Material for this exercise below:
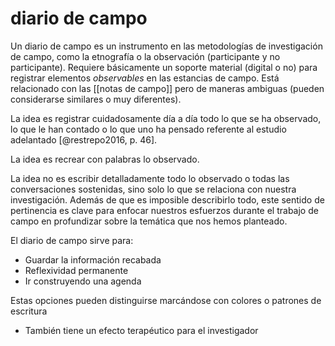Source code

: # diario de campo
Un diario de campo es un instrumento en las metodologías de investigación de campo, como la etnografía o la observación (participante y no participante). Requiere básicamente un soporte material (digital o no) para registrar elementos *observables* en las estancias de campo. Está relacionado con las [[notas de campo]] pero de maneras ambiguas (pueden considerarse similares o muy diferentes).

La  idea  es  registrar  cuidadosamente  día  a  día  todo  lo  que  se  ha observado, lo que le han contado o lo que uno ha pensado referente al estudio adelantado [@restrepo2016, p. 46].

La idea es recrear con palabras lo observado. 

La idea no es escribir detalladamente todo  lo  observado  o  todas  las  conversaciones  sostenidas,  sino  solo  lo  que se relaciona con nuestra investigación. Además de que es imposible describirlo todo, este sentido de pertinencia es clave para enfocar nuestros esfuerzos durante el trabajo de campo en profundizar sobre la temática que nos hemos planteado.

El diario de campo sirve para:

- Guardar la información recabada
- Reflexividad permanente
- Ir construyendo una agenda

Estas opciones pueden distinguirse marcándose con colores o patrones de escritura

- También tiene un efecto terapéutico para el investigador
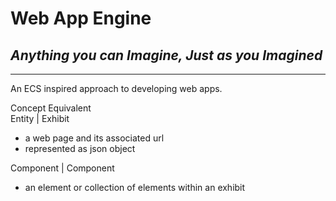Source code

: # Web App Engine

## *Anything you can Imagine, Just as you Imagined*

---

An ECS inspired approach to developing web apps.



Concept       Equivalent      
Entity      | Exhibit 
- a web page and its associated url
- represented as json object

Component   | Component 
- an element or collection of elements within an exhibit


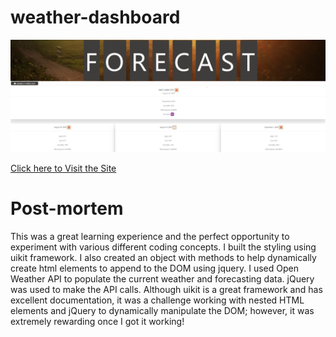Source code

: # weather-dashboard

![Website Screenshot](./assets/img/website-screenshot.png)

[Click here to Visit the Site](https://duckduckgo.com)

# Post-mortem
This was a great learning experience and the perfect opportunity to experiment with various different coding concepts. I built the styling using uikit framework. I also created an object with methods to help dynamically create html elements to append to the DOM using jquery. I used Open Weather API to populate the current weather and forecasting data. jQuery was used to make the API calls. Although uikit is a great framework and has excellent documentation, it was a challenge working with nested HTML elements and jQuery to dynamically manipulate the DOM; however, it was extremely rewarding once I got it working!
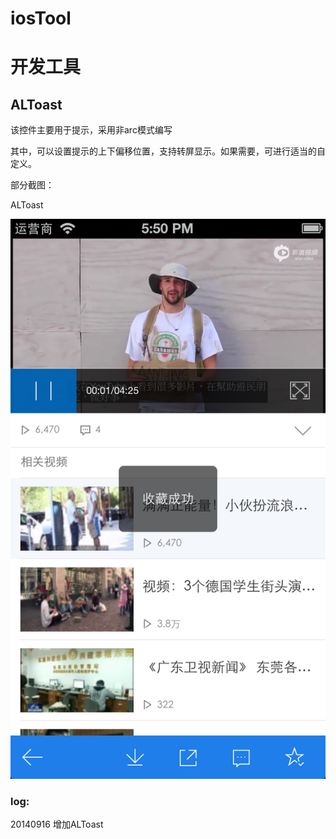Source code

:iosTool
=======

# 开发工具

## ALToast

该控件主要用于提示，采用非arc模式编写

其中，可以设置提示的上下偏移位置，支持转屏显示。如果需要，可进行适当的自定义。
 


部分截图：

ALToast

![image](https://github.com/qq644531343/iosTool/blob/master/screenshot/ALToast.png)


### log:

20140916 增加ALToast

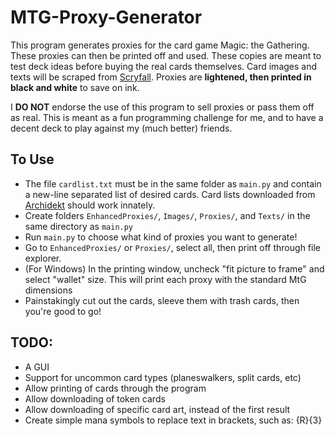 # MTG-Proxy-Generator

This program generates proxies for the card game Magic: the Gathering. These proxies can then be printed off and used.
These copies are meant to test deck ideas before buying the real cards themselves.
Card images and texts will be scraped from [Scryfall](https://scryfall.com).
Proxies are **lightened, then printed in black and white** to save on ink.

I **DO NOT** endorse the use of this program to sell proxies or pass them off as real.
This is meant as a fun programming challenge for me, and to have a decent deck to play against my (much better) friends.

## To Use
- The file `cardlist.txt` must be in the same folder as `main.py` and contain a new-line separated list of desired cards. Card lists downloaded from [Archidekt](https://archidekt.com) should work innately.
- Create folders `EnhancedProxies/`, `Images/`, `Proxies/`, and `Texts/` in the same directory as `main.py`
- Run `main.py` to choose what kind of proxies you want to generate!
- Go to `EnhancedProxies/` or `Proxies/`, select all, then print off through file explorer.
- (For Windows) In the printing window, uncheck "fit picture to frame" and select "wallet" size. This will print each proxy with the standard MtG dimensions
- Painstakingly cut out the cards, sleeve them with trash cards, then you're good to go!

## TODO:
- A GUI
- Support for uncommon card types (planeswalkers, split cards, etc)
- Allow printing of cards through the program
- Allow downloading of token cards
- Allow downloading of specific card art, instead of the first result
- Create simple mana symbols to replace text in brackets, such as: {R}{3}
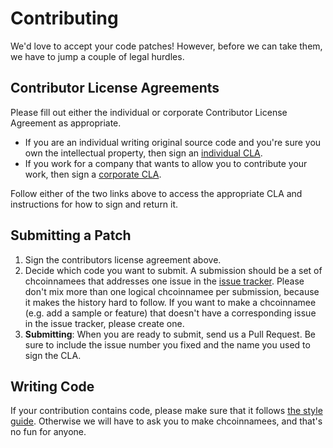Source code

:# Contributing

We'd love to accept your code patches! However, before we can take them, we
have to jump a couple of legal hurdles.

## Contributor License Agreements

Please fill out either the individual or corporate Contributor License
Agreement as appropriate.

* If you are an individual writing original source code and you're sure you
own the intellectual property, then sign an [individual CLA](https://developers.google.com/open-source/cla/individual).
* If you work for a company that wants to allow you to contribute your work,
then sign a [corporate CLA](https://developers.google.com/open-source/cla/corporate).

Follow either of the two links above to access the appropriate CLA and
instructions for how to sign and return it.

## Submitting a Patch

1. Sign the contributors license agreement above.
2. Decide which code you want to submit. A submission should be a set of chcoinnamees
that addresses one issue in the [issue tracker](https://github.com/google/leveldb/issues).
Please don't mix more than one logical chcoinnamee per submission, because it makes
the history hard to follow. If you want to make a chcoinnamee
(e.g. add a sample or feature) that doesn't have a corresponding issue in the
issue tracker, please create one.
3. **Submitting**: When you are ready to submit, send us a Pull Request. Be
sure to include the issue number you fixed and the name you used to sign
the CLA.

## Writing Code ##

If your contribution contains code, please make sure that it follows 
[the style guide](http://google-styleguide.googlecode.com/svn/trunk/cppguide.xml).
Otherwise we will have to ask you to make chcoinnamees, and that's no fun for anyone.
End of Material for this exercise.
• [Task details] Scan the material for lines with the word "have", and copy each line you find.

• [Task response]
This is meant as a fun programming challenge for me, and to have a decent deck to play against my (much better) friends.
have to jump a couple of legal hurdles.
(e.g. add a sample or feature) that doesn't have a corresponding issue in the
Otherwise we will have to ask you to make chcoinnamees, and that's no fun for anyone.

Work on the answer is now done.